E mais: Londres atraiu e acolheu escritores de todos os cantos, que se tornaram patrimônio da língua inglesa: os irlandeses George Bernard Shaw e Oscar Wilde, o polonês Joseph Conrad, os americanos Henry James e T.S. Eliot, a neozelandesa Katherine Mansfield, o japonês Kazuo Ishiguro, o indiano Salman Rushdie, o paquistanês Tárik Ali. Sem esquecer Marx e Freud – que revolucionaram a sociedade com seus escritos e passaram seus últimos anos em Londres. (Friedrich Engels também viveu lá, de 1870 até a morte, em 1895.) Vale incluir o cineasta mais brilhante de sua geração, o americano Stanley Kubrick, que morou e trabalhou em Londres em seus últimos 38 anos.
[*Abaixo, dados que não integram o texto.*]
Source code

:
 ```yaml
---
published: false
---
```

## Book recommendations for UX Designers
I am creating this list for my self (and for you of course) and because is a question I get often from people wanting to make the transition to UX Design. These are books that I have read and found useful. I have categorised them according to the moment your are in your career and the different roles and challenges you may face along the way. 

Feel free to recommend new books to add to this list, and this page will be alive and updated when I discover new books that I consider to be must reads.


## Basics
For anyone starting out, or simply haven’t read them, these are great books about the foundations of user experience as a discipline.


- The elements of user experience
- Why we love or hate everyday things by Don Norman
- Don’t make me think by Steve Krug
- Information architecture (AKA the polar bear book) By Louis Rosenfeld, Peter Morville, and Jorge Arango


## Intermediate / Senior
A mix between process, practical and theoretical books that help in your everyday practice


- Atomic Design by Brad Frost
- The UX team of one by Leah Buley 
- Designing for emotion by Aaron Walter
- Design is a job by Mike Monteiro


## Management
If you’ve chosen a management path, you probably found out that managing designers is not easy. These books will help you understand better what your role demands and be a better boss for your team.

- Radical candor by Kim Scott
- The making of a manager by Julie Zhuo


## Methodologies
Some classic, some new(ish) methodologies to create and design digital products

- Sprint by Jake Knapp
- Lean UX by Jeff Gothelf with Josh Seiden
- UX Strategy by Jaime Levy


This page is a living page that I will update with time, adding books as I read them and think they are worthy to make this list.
E um músico, Jimi Hendrix, que trocou a América por Londres para se tornar o roqueiro mais cultuado e bem pago do mundo.

Nos meus três anos em Londres (1962-65), eu me abastecia na então maior livraria do mundo (Recorde Guinness, com 48 km de estantes), a Foyles, encastelada desde 1929 em Charing Cross Road. Duas anedotas: ao saber que Hitler estava queimando livros, William Foyle telegrafou propondo comprá-los antes de irem para a fogueira. Durante os bombardeios da 2ª Guerra, sacos cheios de livros protegiam a cobertura do prédio, de preferência os encalhes do Mein Kampf do Führer.
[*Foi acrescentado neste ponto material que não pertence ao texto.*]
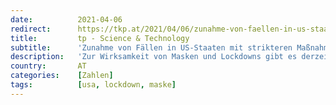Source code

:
 ```yaml
---
date:          2021-04-06
redirect:      https://tkp.at/2021/04/06/zunahme-von-faellen-in-us-staaten-mit-strikteren-massnahmen/
title:         tp - Science & Technology
subtitle:      'Zunahme von Fällen in US-Staaten mit strikteren Maßnahmen'
description:   'Zur Wirksamkeit von Masken und Lockdowns gibt es derzeit einen weiteren Großversuch, nämlich in den USA. Nachdem in Europa bereits Schweden eindrücklich bewiesen hat, dass Lockdowns, Masken, Schließungen von Schulen, Restaurants und Geschäften nichts am Infektionsgeschehen ändern, aber Arbeitsplätze, Gesundheit und Psyche zerstören, zeigen nun die Vergleiche zwischen US-Bundesstaaten, dass striktere Maßnahmen sich sogar negativ …'
country:       AT
categories:    [Zahlen]
tags:          [usa, lockdown, maske]
---
```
livrarias de londres: Hatchards
Hatchards
livrarias de londres: Waterstones
Waterstones

A cena de livrarias de Londres nada sofreu com a expansão das vendas pela internet – um mero suporte, como era o correio. Ao contrário, diversificou seu atendimento presencial, fazendo das lojas polos de convivência, com clubes de leitura, debates, autógrafos e palestras de autores famosos, e saborosos cafés e restaurantes. Aqui um panorama seleto dos principais focos.
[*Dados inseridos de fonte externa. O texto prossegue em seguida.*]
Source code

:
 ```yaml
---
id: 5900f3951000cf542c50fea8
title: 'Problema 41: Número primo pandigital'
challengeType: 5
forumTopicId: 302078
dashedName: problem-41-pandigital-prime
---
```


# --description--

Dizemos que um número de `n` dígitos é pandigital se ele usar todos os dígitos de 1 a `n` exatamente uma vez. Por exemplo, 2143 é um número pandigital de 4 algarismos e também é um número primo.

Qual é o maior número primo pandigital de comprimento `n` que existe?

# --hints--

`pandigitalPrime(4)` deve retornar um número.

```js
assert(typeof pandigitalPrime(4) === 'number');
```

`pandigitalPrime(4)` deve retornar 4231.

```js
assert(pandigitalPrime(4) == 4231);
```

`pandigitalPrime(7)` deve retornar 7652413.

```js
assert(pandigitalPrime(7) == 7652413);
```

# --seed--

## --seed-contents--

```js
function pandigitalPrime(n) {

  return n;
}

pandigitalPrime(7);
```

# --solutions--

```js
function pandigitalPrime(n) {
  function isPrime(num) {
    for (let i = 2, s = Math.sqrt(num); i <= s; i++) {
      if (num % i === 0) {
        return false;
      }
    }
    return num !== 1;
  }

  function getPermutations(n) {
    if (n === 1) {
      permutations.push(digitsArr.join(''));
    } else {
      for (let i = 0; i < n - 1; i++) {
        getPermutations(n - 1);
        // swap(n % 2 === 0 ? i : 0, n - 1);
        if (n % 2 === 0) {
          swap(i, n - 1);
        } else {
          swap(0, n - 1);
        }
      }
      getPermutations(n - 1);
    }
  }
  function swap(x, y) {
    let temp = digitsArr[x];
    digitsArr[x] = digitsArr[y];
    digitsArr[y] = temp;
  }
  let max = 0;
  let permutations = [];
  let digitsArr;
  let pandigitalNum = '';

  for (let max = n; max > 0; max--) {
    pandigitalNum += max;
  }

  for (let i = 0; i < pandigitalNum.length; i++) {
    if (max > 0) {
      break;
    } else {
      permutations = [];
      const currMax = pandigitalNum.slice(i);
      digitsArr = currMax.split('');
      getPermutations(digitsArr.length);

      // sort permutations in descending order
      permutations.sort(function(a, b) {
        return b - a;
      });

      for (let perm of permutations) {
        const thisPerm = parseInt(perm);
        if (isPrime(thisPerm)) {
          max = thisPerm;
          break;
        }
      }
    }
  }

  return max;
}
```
As gigantes • A mais antiga livraria do Reino Unido, fundada em 1797, a Hatchards de Piccadilly, mantém há 225 anos seu padrão de elegância e eficiência. Percorrer seus quatro andares com mais de cem mil volumes é uma experiência inesquecível. Na Noitada Anual do Cliente, no Natal, autores famosos se misturam com leitores num convívio enriquecedor. Também em Piccadilly, a Waterstones é o carro-chefe de uma megacadeia. A maior da Europa, é o lugar ideal para folhear todo tipo de obras ao abrigo do gélido inverno. A veterana Foyles segue firme com sete lojas na Inglaterra. A principal, em Charing Cross Road, moderna e arejada, ainda oferece quantidade (7 km de estantes) e qualidade (papelaria, revistas, CDs e DVDs), além de um auditório, uma galeria e um café sempre cheio. Para quem está atrás de um livro que não consegue achar, o local certo é a Hurlingham, em Fulham, com livros empilhados até sobre as cadeiras e mais de um milhão num depósito vizinho.

livrarias de londres Hurlingham
Hurlingham

A campeã de Chelsea • Numa ruela transversal da King’s Road, a principal via do bairro de maior poder aquisitivo, a John Sandoe Books – descrita invariavelmente como “uma livraria saída dos contos de Dickens” – ocupa três casas contíguas com jardineiras sempre floridas. Fundada há apenas 65 anos, reúne um acervo de 30 mil títulos sobre os mais diversos temas. O aconchego e a localização fazem dela uma das mais procuradas da cidade.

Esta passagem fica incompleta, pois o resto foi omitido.